_Problem_:
The answer should consist of all the records, written out word for word.

(Saved data entries)
--------------------------------------------------
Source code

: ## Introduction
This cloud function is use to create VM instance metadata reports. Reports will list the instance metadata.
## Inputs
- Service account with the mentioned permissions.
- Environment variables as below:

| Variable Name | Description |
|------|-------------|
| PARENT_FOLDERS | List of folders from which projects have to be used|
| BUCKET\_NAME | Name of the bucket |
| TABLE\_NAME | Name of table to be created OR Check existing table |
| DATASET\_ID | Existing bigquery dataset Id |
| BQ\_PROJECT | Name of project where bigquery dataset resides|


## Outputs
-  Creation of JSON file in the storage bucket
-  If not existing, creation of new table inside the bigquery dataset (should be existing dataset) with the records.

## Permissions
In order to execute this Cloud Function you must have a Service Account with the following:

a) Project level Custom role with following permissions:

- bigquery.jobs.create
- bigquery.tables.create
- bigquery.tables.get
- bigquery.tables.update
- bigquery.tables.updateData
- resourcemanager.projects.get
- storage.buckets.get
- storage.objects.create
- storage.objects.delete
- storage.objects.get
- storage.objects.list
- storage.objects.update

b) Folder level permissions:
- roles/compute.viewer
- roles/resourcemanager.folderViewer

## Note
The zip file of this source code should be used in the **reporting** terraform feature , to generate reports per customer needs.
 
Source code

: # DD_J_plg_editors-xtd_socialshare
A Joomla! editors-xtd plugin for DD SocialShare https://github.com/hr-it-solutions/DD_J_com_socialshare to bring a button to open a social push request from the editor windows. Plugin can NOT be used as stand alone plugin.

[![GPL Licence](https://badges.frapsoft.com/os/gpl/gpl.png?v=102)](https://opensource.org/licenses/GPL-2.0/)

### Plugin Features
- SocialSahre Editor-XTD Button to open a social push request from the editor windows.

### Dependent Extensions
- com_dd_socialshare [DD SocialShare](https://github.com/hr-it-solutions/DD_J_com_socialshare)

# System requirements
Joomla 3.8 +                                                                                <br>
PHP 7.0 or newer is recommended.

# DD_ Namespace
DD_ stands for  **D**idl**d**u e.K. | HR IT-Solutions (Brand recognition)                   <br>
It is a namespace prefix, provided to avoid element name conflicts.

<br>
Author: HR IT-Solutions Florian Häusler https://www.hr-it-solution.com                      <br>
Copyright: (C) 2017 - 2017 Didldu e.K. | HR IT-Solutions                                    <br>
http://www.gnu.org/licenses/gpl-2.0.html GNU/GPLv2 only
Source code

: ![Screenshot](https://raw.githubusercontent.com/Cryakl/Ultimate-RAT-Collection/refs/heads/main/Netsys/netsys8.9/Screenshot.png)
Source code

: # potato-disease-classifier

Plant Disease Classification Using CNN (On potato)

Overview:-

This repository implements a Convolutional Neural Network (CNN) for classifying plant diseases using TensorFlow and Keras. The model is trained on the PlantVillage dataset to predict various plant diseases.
--------------------------------------------------
_Output for this exercise_:
Source code

: ## Introduction
This cloud function is use to create VM instance metadata reports. Reports will list the instance metadata.
## Inputs
- Service account with the mentioned permissions.
- Environment variables as below:

| Variable Name | Description |
|------|-------------|
| PARENT_FOLDERS | List of folders from which projects have to be used|
| BUCKET\_NAME | Name of the bucket |
| TABLE\_NAME | Name of table to be created OR Check existing table |
| DATASET\_ID | Existing bigquery dataset Id |
| BQ\_PROJECT | Name of project where bigquery dataset resides|


## Outputs
-  Creation of JSON file in the storage bucket
-  If not existing, creation of new table inside the bigquery dataset (should be existing dataset) with the records.

## Permissions
In order to execute this Cloud Function you must have a Service Account with the following:

a) Project level Custom role with following permissions:

- bigquery.jobs.create
- bigquery.tables.create
- bigquery.tables.get
- bigquery.tables.update
- bigquery.tables.updateData
- resourcemanager.projects.get
- storage.buckets.get
- storage.objects.create
- storage.objects.delete
- storage.objects.get
- storage.objects.list
- storage.objects.update

b) Folder level permissions:
- roles/compute.viewer
- roles/resourcemanager.folderViewer

## Note
The zip file of this source code should be used in the **reporting** terraform feature , to generate reports per customer needs.
 
Source code

: # DD_J_plg_editors-xtd_socialshare
A Joomla! editors-xtd plugin for DD SocialShare https://github.com/hr-it-solutions/DD_J_com_socialshare to bring a button to open a social push request from the editor windows. Plugin can NOT be used as stand alone plugin.

[![GPL Licence](https://badges.frapsoft.com/os/gpl/gpl.png?v=102)](https://opensource.org/licenses/GPL-2.0/)

### Plugin Features
- SocialSahre Editor-XTD Button to open a social push request from the editor windows.

### Dependent Extensions
- com_dd_socialshare [DD SocialShare](https://github.com/hr-it-solutions/DD_J_com_socialshare)

# System requirements
Joomla 3.8 +                                                                                <br>
PHP 7.0 or newer is recommended.

# DD_ Namespace
DD_ stands for  **D**idl**d**u e.K. | HR IT-Solutions (Brand recognition)                   <br>
It is a namespace prefix, provided to avoid element name conflicts.

<br>
Author: HR IT-Solutions Florian Häusler https://www.hr-it-solution.com                      <br>
Copyright: (C) 2017 - 2017 Didldu e.K. | HR IT-Solutions                                    <br>
http://www.gnu.org/licenses/gpl-2.0.html GNU/GPLv2 only
Source code

: ![Screenshot](https://raw.githubusercontent.com/Cryakl/Ultimate-RAT-Collection/refs/heads/main/Netsys/netsys8.9/Screenshot.png)
Source code

: # potato-disease-classifier

Plant Disease Classification Using CNN (On potato)

Overview:-

This repository implements a Convolutional Neural Network (CNN) for classifying plant diseases using TensorFlow and Keras. The model is trained on the PlantVillage dataset to predict various plant diseases.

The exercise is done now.